**Task details**
You are to retype exactly the line with "position：当你写数据" and every line after it in the entries below.

--- Data for analysis Enclosed Below ---

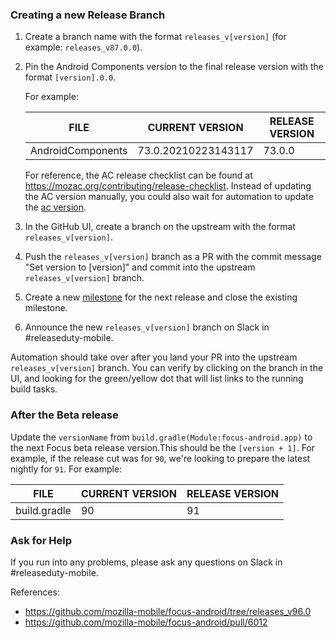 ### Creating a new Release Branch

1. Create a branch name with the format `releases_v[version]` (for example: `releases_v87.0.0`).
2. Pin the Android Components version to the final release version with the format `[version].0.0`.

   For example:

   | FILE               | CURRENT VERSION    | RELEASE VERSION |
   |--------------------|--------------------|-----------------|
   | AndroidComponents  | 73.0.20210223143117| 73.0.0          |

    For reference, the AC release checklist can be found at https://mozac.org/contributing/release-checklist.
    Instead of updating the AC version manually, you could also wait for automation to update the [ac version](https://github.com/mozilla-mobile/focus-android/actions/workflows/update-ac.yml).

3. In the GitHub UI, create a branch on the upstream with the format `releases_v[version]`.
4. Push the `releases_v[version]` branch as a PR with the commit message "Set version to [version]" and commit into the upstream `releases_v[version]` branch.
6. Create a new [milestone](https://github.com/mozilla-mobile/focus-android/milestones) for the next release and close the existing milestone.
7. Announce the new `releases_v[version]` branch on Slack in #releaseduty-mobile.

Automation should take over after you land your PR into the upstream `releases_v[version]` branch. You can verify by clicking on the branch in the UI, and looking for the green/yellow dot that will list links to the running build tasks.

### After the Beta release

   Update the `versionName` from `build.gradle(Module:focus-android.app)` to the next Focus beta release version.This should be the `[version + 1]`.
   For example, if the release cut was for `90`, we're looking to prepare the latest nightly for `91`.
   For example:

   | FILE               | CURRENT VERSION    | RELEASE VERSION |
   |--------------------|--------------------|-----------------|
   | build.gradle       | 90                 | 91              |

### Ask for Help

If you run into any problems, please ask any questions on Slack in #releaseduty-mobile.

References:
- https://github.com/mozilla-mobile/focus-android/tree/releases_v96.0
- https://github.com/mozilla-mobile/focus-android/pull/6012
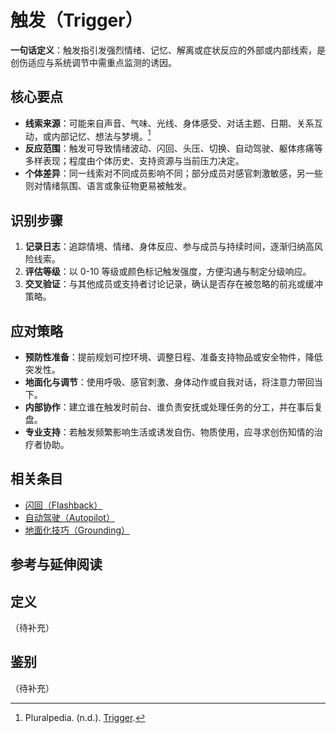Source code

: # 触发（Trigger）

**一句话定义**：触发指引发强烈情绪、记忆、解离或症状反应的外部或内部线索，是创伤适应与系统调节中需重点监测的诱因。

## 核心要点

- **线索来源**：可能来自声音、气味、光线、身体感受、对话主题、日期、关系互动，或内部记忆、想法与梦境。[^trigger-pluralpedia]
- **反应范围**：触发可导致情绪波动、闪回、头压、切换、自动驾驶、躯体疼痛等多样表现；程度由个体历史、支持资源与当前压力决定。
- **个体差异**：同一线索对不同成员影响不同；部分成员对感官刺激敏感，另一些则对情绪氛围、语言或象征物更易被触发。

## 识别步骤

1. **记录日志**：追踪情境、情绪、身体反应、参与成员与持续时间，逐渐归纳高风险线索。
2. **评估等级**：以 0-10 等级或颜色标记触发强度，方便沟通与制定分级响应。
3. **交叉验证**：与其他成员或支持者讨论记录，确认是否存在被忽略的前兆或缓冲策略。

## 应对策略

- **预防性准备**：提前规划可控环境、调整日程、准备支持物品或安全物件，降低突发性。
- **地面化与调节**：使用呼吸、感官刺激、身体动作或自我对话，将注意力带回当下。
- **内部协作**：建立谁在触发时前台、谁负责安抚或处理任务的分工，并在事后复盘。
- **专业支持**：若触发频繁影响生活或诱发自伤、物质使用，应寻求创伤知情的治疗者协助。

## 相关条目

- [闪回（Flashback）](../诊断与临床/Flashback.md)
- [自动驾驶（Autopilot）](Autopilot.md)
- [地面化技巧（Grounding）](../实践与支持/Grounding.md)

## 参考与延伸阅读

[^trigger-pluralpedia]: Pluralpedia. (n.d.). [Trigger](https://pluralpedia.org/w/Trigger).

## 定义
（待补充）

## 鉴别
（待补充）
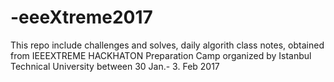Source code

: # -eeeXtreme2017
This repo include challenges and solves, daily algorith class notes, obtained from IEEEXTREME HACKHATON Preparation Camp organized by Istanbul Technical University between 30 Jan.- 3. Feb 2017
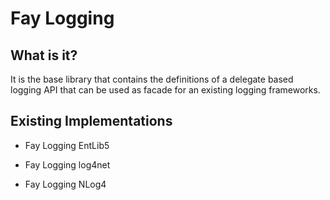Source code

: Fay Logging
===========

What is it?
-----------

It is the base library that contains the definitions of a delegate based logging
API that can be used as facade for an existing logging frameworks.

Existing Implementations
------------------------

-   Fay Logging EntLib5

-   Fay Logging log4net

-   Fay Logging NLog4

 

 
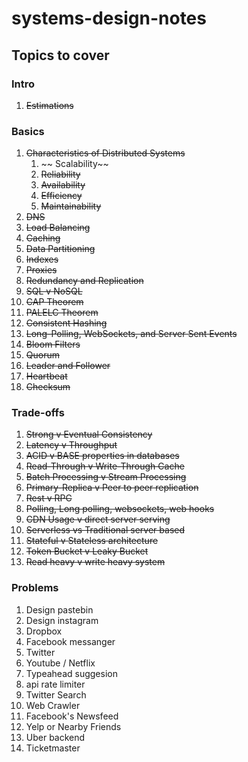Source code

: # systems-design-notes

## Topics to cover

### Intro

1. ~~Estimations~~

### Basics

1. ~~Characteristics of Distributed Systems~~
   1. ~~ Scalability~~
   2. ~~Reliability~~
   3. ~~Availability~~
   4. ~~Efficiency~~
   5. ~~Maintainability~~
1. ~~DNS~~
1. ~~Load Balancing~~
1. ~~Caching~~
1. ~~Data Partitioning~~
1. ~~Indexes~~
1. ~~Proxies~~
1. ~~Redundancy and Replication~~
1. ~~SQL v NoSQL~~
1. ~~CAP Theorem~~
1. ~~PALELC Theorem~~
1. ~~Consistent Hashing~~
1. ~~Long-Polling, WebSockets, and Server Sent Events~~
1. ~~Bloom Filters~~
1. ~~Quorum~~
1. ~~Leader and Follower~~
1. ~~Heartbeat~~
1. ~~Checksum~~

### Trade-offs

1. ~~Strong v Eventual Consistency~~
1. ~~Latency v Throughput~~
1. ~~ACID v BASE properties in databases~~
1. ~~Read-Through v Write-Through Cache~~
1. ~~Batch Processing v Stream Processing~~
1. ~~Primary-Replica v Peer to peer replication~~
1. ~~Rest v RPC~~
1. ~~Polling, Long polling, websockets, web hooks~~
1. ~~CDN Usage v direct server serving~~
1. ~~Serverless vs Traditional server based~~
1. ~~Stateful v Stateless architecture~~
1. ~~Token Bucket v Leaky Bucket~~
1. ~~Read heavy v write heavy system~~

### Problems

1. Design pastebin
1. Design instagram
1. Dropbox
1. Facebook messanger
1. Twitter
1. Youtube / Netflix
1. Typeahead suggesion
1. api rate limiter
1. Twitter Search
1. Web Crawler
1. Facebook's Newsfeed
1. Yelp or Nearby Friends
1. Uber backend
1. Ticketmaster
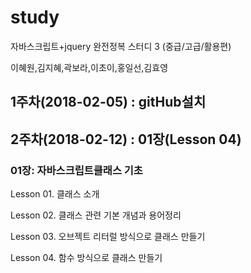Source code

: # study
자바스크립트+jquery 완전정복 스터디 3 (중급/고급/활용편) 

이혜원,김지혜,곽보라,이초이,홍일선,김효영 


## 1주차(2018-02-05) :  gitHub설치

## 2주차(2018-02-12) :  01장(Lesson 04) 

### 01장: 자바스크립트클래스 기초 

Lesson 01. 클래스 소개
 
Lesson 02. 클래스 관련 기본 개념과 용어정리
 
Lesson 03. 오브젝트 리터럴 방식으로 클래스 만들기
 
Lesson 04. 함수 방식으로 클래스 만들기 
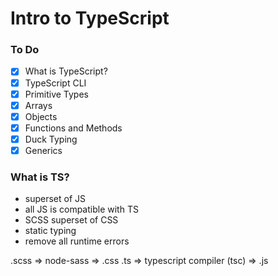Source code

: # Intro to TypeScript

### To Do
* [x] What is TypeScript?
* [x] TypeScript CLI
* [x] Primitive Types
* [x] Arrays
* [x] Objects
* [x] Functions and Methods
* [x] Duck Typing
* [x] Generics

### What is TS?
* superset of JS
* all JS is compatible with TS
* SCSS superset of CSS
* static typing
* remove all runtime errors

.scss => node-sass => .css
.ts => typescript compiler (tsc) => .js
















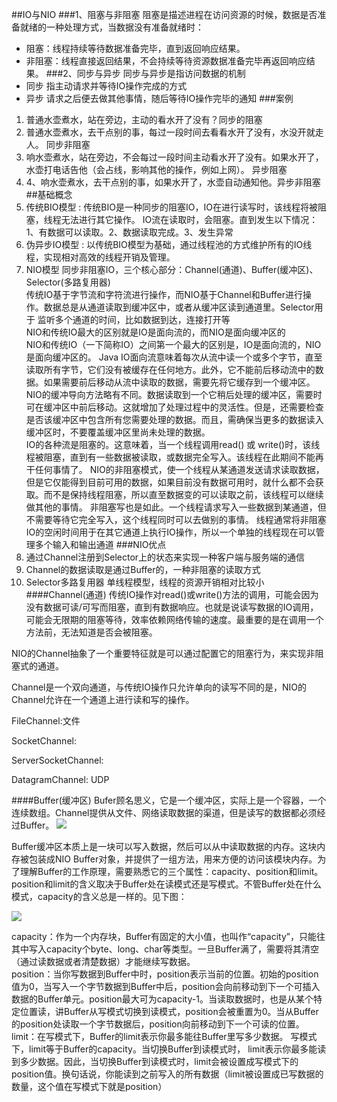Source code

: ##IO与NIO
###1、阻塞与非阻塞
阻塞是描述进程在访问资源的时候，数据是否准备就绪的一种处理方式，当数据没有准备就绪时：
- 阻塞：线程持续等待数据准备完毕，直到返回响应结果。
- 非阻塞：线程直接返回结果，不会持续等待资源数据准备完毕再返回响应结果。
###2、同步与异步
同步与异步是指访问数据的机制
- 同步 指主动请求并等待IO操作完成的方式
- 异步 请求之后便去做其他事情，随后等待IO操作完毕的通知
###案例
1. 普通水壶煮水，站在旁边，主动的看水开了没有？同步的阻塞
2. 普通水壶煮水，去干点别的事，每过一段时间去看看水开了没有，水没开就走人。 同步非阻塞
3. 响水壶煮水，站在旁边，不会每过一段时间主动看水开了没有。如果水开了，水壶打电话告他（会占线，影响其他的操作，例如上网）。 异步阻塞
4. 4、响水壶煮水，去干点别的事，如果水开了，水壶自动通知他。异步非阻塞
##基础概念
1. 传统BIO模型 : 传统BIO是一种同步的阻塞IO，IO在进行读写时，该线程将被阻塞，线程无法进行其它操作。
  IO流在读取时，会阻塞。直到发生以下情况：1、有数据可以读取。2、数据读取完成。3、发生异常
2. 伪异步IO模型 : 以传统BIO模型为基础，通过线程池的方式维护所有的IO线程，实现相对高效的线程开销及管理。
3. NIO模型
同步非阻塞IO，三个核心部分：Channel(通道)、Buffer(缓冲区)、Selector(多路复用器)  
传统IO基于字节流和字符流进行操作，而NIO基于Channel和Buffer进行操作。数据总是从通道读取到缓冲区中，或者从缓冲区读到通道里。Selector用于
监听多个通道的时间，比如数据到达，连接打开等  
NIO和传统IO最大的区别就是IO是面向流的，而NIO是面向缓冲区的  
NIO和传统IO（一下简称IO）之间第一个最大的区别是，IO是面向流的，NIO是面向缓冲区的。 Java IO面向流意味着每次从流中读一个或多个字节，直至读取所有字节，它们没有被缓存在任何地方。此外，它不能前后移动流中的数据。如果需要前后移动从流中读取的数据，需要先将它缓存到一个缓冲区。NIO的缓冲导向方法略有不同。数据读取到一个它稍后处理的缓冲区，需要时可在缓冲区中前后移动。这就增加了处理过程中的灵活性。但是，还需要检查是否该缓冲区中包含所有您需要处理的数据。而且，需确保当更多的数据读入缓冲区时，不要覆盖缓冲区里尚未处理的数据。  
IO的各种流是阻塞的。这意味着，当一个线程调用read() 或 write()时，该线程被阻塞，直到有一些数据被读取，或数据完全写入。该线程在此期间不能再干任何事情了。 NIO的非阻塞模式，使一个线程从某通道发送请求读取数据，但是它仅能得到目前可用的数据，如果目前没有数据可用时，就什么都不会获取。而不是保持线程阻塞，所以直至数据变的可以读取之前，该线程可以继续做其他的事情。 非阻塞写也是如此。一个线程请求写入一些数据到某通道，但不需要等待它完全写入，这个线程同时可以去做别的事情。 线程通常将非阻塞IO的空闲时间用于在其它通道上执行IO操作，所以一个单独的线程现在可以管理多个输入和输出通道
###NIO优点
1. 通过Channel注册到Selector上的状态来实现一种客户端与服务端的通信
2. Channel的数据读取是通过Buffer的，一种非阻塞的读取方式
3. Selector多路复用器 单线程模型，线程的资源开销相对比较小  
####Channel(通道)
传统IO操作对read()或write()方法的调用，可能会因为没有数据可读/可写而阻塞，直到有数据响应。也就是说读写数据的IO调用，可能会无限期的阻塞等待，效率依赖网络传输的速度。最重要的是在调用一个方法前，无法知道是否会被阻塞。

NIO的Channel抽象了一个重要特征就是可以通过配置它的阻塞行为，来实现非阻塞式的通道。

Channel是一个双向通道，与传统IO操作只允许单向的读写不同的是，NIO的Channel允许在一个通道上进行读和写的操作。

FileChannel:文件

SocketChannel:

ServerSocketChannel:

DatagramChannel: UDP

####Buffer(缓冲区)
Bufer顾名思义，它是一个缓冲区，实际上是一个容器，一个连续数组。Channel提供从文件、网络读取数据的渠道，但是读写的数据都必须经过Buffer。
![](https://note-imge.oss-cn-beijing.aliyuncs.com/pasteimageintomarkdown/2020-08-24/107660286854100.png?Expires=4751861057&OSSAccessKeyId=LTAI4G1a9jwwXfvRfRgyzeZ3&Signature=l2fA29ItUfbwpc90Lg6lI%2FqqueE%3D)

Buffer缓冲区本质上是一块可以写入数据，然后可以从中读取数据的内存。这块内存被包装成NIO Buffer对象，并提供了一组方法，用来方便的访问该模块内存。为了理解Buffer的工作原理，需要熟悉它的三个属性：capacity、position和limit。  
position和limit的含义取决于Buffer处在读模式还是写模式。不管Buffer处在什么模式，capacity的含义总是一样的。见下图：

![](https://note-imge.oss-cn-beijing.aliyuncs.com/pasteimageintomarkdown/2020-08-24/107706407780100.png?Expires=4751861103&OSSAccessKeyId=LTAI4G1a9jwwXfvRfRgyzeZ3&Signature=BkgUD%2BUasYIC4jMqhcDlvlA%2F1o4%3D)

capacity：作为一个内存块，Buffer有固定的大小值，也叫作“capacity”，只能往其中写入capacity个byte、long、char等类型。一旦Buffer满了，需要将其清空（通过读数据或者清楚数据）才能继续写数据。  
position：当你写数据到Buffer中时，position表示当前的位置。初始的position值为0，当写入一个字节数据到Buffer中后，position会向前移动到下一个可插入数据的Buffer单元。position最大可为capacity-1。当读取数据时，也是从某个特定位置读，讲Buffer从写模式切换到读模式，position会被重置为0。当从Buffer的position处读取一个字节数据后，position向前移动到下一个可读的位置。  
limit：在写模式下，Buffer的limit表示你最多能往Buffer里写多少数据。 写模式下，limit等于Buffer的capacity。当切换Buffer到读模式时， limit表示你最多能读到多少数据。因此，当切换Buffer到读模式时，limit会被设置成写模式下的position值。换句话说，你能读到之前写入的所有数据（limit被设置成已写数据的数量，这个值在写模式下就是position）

--- End of Enclosed Data for analysis ---

**Answer to this exercise**
position：当你写数据到Buffer中时，position表示当前的位置。初始的position值为0，当写入一个字节数据到Buffer中后，position会向前移动到下一个可插入数据的Buffer单元。position最大可为capacity-1。当读取数据时，也是从某个特定位置读，讲Buffer从写模式切换到读模式，position会被重置为0。当从Buffer的position处读取一个字节数据后，position向前移动到下一个可读的位置。  
limit：在写模式下，Buffer的limit表示你最多能往Buffer里写多少数据。 写模式下，limit等于Buffer的capacity。当切换Buffer到读模式时， limit表示你最多能读到多少数据。因此，当切换Buffer到读模式时，limit会被设置成写模式下的position值。换句话说，你能读到之前写入的所有数据（limit被设置成已写数据的数量，这个值在写模式下就是position）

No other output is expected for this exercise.